### About this task
Go through the entries below. Copy each line in which "SGDC" appears.

### Supplied material

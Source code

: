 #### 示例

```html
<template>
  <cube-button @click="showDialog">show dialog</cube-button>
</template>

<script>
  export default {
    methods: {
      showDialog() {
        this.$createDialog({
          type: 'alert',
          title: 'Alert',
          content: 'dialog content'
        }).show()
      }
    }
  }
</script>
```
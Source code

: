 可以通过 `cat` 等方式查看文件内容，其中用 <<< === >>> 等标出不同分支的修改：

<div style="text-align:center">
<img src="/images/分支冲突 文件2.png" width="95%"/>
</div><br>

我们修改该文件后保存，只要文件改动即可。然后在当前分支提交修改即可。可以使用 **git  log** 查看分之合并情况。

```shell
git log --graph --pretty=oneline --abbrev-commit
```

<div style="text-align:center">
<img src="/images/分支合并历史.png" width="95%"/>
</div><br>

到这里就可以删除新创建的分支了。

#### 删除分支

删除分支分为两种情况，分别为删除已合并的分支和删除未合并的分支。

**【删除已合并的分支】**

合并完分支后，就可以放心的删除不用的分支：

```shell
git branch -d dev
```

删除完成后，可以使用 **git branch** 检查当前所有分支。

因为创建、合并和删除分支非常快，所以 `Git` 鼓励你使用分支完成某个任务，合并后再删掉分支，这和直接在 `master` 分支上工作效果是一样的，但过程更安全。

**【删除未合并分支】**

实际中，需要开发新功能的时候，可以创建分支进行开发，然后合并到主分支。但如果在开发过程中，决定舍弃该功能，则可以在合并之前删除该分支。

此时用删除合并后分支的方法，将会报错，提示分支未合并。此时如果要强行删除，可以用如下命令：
==
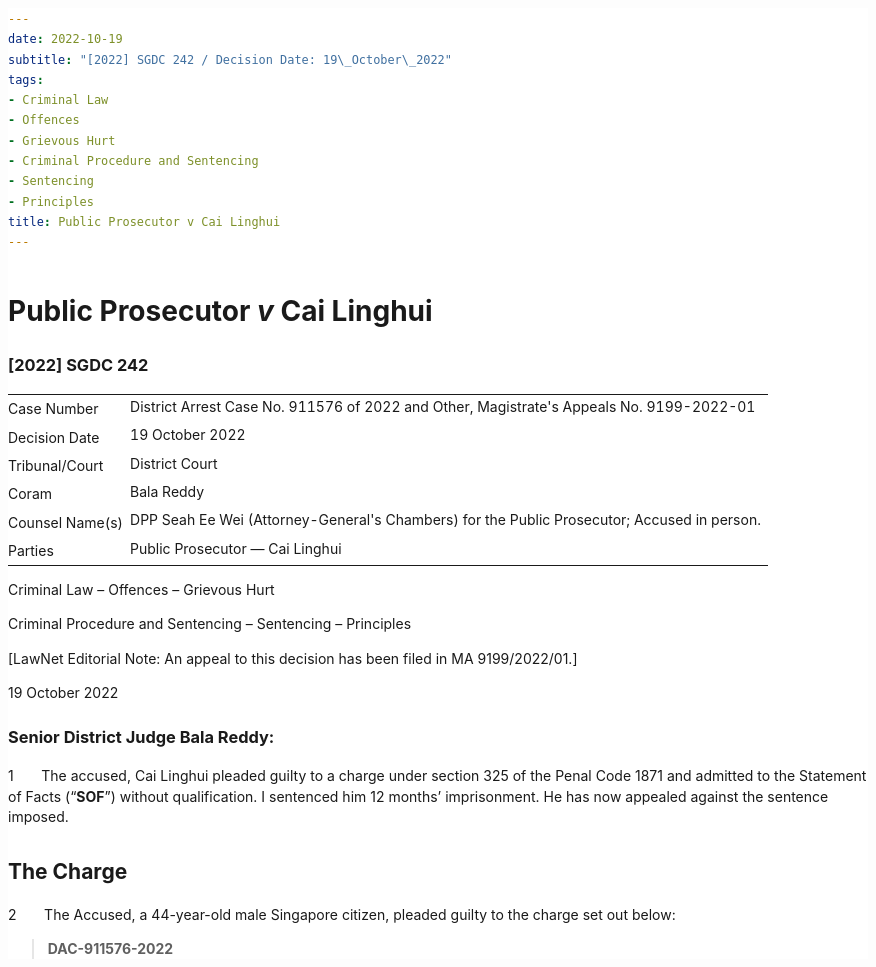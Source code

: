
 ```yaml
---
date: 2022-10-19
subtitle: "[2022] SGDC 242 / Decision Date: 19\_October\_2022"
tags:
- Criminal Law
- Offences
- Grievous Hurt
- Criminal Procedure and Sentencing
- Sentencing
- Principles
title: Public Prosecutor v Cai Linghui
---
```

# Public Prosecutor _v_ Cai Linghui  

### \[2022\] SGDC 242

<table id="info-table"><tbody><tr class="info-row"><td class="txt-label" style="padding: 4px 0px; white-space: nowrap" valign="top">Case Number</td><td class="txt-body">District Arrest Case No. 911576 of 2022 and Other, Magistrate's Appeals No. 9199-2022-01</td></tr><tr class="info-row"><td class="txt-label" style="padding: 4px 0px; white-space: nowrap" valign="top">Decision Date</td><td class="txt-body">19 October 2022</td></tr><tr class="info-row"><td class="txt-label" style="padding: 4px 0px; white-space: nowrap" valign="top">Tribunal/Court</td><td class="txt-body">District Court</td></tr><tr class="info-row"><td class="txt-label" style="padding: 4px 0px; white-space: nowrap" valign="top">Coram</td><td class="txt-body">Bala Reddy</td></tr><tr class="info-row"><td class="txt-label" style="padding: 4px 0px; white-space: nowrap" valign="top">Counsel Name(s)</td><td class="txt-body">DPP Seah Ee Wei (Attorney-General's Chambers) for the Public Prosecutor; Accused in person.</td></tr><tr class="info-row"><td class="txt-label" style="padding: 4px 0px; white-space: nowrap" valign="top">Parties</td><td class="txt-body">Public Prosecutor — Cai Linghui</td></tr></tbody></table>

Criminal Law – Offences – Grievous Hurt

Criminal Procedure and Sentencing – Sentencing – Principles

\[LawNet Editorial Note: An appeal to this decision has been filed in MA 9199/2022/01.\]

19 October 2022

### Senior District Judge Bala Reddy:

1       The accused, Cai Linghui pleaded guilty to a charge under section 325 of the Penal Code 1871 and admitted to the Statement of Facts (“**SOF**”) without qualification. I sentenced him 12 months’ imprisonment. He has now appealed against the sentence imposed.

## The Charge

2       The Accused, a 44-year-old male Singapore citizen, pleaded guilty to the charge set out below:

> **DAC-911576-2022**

### Answer to the problem
subtitle: "[2022] SGDC 242 / Decision Date: 19\_October\_2022"
### \[2022\] SGDC 242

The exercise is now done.